On the wings of the black crow come the spirits of old, treasured, discarded, lost, forgotten, dearly beloved toys who have made a significant contribution to our lives.
I was twelve as I recall, old enough to leave him far behind,
but he’d spent every day with me for as long as I remember.
His fur was worn, his ear torn, but his love was true and pure.
He was my ally, my closest friend.
When I was whipped and that was often,
not saying I didn’t deserve it,
he was there to comfort me.
He romped with me in meadow and in woodland,
snugly riding in my knapsack.
He slept with me and listened to my chatter.
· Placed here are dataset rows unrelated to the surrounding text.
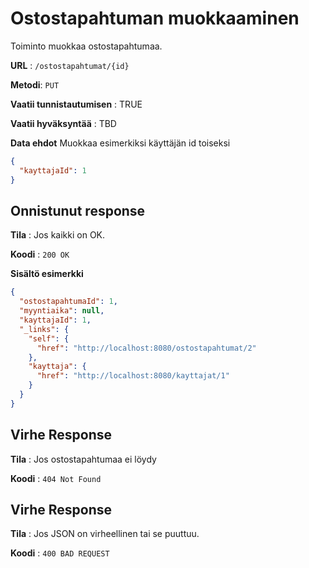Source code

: # Ostostapahtuman muokkaaminen

Toiminto muokkaa ostostapahtumaa.

**URL** : `/ostostapahtumat/{id}`

**Metodi**: `PUT`

**Vaatii tunnistautumisen** : TRUE
  
**Vaatii hyväksyntää** : TBD  

**Data ehdot**
Muokkaa esimerkiksi käyttäjän id toiseksi


```json
{
  "kayttajaId": 1
}
```


## Onnistunut response

**Tila** : Jos kaikki on OK.

**Koodi** : `200 OK`

**Sisältö esimerkki**
```json
{
  "ostostapahtumaId": 1,
  "myyntiaika": null,
  "kayttajaId": 1,
  "_links": {
    "self": {
      "href": "http://localhost:8080/ostostapahtumat/2"
    },
    "kayttaja": {
      "href": "http://localhost:8080/kayttajat/1"
    }
  }
}
```
## Virhe Response

**Tila** : Jos ostostapahtumaa ei löydy

**Koodi** : `404 Not Found`
## Virhe Response

**Tila** : Jos JSON on virheellinen tai se puuttuu.

**Koodi** : `400 BAD REQUEST`
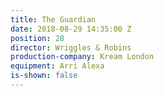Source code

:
 ```yaml
---
title: The Guardian
date: 2018-08-29 14:35:00 Z
position: 28
director: Wriggles & Robins
production-company: Kream London
equipment: Arri Alexa
is-shown: false
---
```


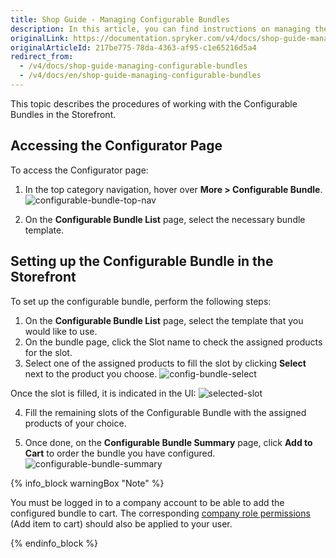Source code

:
 ```yaml
---
title: Shop Guide - Managing Configurable Bundles
description: In this article, you can find instructions on managing the Configurable Bundle in the Spryker Storefront.
originalLink: https://documentation.spryker.com/v4/docs/shop-guide-managing-configurable-bundles
originalArticleId: 217be775-78da-4363-af95-c1e65216d5a4
redirect_from:
  - /v4/docs/shop-guide-managing-configurable-bundles
  - /v4/docs/en/shop-guide-managing-configurable-bundles
---
```


This topic describes the procedures of working with the Configurable Bundles in the Storefront.

## Accessing the Configurator Page
To access the Configurator page:

1. In the top category navigation, hover over **More > Configurable Bundle**.
![configurable-bundle-top-nav](https://spryker.s3.eu-central-1.amazonaws.com/docs/User+Guides/Shop+User+Guides/Configurator/Managing+Configurable+Bundles/configurable-bundle-top-nav.png) 

2. On the **Configurable Bundle List** page, select the necessary bundle template.

## Setting up the Configurable Bundle in the Storefront
To set up the configurable bundle, perform the following steps:

1. On the **Configurable Bundle List** page, select the template that you would like to use.
2. On the bundle page, click the Slot name to check the assigned products for the slot.
3. Select one of the assigned products to fill the slot by clicking **Select** next to the product you choose.
![config-bundle-select](https://spryker.s3.eu-central-1.amazonaws.com/docs/User+Guides/Shop+User+Guides/Configurator/Managing+Configurable+Bundles/config-bundle-select.png) 

Once the slot is filled, it is indicated in the UI:
![selected-slot](https://spryker.s3.eu-central-1.amazonaws.com/docs/User+Guides/Shop+User+Guides/Configurator/Managing+Configurable+Bundles/selected-slot.png) 

4. Fill the remaining slots of the Configurable Bundle with the assigned products of your choice.

5. Once done, on the **Configurable Bundle Summary** page, click **Add to Cart** to order the bundle you have configured.
![configurable-bundle-summary](https://spryker.s3.eu-central-1.amazonaws.com/docs/User+Guides/Shop+User+Guides/Configurator/Managing+Configurable+Bundles/configurable-bundle-summary.png) 

 {% info_block warningBox "Note" %}

You must be logged in to a company account to be able to add the configured bundle to cart. The corresponding [company role permissions](/docs/scos/user/user-guides/202001.0/shop-user-guide/shop-guide-company-roles.html) (Add item to cart) should also be applied to your user.

{% endinfo_block %}
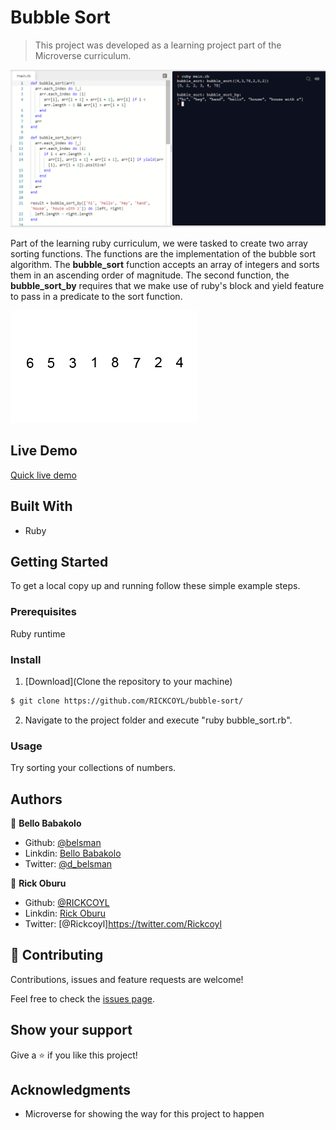 # Bubble Sort

> This project was developed as a learning project part of the Microverse curriculum.

![screenshot](./images/screenshot.png)

Part of the learning ruby curriculum, we were tasked to create two array sorting functions. The functions are the
implementation of the bubble sort algorithm. The **bubble_sort** function accepts an array of integers and sorts them
in an ascending order of magnitude. The second function, the **bubble_sort_by** requires that we make use of ruby's block
and yield feature to pass in a predicate to the sort function.

![GIF](./images/gif.gif)

## Live Demo
[Quick live demo](https://repl.it/repls/RunnyCompetitivePortablesoftware#main.rb)

## Built With
- Ruby

## Getting Started

To get a local copy up and running follow these simple example steps.

### Prerequisites

Ruby runtime

### Install

1) [Download](Clone the repository to your machine)

```sh
$ git clone https://github.com/RICKCOYL/bubble-sort/
```

2) Navigate to the project folder and execute "ruby bubble_sort.rb".

### Usage

Try sorting your collections of numbers.

## Authors

👤 **Bello Babakolo**

- Github: [@belsman](https://github.com/belsman)
- Linkdin: [Bello Babakolo](https://www.linkedin.com/in/bello-babakolo-b23b17145/)
- Twitter: [@d_belsman](https://twitter.com/d_belsman)


👤 **Rick Oburu**

- Github: [@RICKCOYL](https://github.com/RICKCOYL)
- Linkdin: [Rick Oburu](https://www.linkedin.com/in/rick-oburu-8627591a4/)
- Twitter: [@Rickcoyl]https://twitter.com/Rickcoyl



## 🤝 Contributing

Contributions, issues and feature requests are welcome!

Feel free to check the [issues page](issues/).

## Show your support

Give a ⭐️ if you like this project!

## Acknowledgments

- Microverse for showing the way for this project to happen
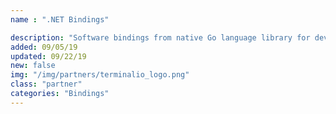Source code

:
 ```yaml
---
name : ".NET Bindings"

description: "Software bindings from native Go language library for developing applications in .NET"
added: 09/05/19
updated: 09/22/19
new: false
img: "/img/partners/terminalio_logo.png"
class: "partner"
categories: "Bindings"
---
```

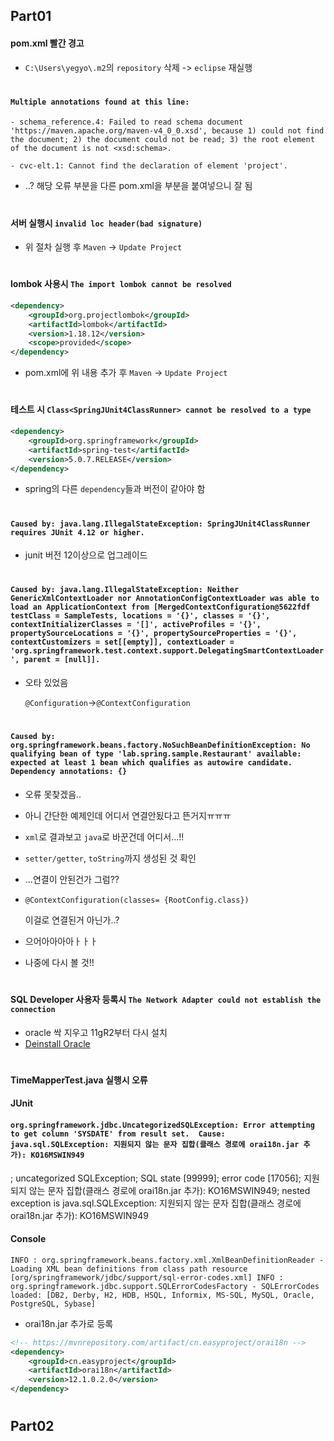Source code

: ## Part01

#### pom.xml 빨간 경고

- `C:\Users\yegyo\.m2`의 `repository` 삭제 -> `eclipse` 재실행

#

#### `Multiple annotations found at this line:`
`- schema_reference.4: Failed to read schema document 'https://maven.apache.org/maven-v4_0_0.xsd', because 1) could not find the document; 2) the document could not be read; 3) the root element 
 of the document is not <xsd:schema>.`

`- cvc-elt.1: Cannot find the declaration of element 'project'.`

- ..? 해당 오류 부분을 다른 pom.xml을 부분을 붙여넣으니 잘 됨

#

#### 서버 실행시 `invalid loc header(bad signature)`

- 위 절차 실행 후 `Maven` -> `Update Project`

#

#### lombok 사용시 `The import lombok cannot be resolved`

```xml
<dependency> 
    <groupId>org.projectlombok</groupId> 
    <artifactId>lombok</artifactId> 
    <version>1.18.12</version>
    <scope>provided</scope> 
</dependency>
```

- pom.xml에 위 내용 추가 후 `Maven` -> `Update Project`

#

#### 테스트 시 `Class<SpringJUnit4ClassRunner> cannot be resolved to a type`

```xml
<dependency>
    <groupId>org.springframework</groupId>
    <artifactId>spring-test</artifactId>
    <version>5.0.7.RELEASE</version>
</dependency>
```

- spring의 다른 `dependency`들과 버전이 같아야 함

#

#### `Caused by: java.lang.IllegalStateException: SpringJUnit4ClassRunner requires JUnit 4.12 or higher.`

- junit 버전 12이상으로 업그레이드

#

#### `Caused by: java.lang.IllegalStateException: Neither GenericXmlContextLoader nor AnnotationConfigContextLoader was able to load an ApplicationContext from [MergedContextConfiguration@5622fdf testClass = SampleTests, locations = '{}', classes = '{}', contextInitializerClasses = '[]', activeProfiles = '{}', propertySourceLocations = '{}', propertySourceProperties = '{}', contextCustomizers = set[[empty]], contextLoader = 'org.springframework.test.context.support.DelegatingSmartContextLoader', parent = [null]].`

- 오타 있었음

  `@Configuration`->`@ContextConfiguration`

#

#### `Caused by: org.springframework.beans.factory.NoSuchBeanDefinitionException: No qualifying bean of type 'lab.spring.sample.Restaurant' available: expected at least 1 bean which qualifies as autowire candidate. Dependency annotations: {}`

- 오류 못찾겠음..

- 아니 간단한 예제인데 어디서 연결안됬다고 뜬거지ㅠㅠㅠ

- `xml`로 결과보고 `java`로 바꾼건데 어디서...!!

- `setter/getter`, `toString`까지 생성된 것 확인

- ...연결이 안된건가 그럼??

- `@ContextConfiguration(classes= {RootConfig.class})` 

  이걸로 연결된거 아닌가..?

- 으어아아아아ㅏㅏㅏ

- 나중에 다시 볼 것!!

#

#### SQL Developer 사용자 등록시 `The Network Adapter could not establish the connection`

- oracle 싹 지우고 11gR2부터 다시 설치
- [Deinstall Oracle](https://rainflys.tistory.com/202)

#

#### TimeMapperTest.java 실행시 오류

#### JUnit 

#### `org.springframework.jdbc.UncategorizedSQLException: Error attempting to get column 'SYSDATE' from result set.  Cause: java.sql.SQLException: 지원되지 않는 문자 집합(클래스 경로에 orai18n.jar 추가): KO16MSWIN949`

; uncategorized SQLException; SQL state [99999]; error code [17056]; 지원되지 않는 문자 집합(클래스 경로에 orai18n.jar 추가): KO16MSWIN949; nested exception is java.sql.SQLException: 지원되지 않는 문자 집합(클래스 경로에 orai18n.jar 추가): KO16MSWIN949

#### Console

`INFO : org.springframework.beans.factory.xml.XmlBeanDefinitionReader - Loading XML bean definitions from class path resource [org/springframework/jdbc/support/sql-error-codes.xml]
INFO : org.springframework.jdbc.support.SQLErrorCodesFactory - SQLErrorCodes loaded: [DB2, Derby, H2, HDB, HSQL, Informix, MS-SQL, MySQL, Oracle, PostgreSQL, Sybase]`

- orai18n.jar 추가로 등록

``` xml
<!-- https://mvnrepository.com/artifact/cn.easyproject/orai18n -->
<dependency>
    <groupId>cn.easyproject</groupId>
    <artifactId>orai18n</artifactId>
    <version>12.1.0.2.0</version>
</dependency>
```

#

## Part02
When I was sick with measles and with mumps
he sat patiently and waited till I was well again.
His name was Teddy,
just plain Teddy.
When my father passed beyond and my world turned upside down,
Teddy was ready to console.
When we were forced to move from the country into town,
“Toys must go,” my mother said, “you’ll play no more.”
She snatched Teddy from my arms and put him on the trash.
All I remember clearly is the fire
and Teddy on the trash heap with flames licking all around.
His beady eyes turned black and blistered as he stared in pain at me.
Through tears I watched as Teddy turned to ash.
I have other Teddies now, collector bears with moving limbs all dressed in finery.
I never have forgotten though and often think of him and the joy he brought the child in me.
If there is a Teddy Heaven and he is looking down,
he knows I love him very much, did, and always will.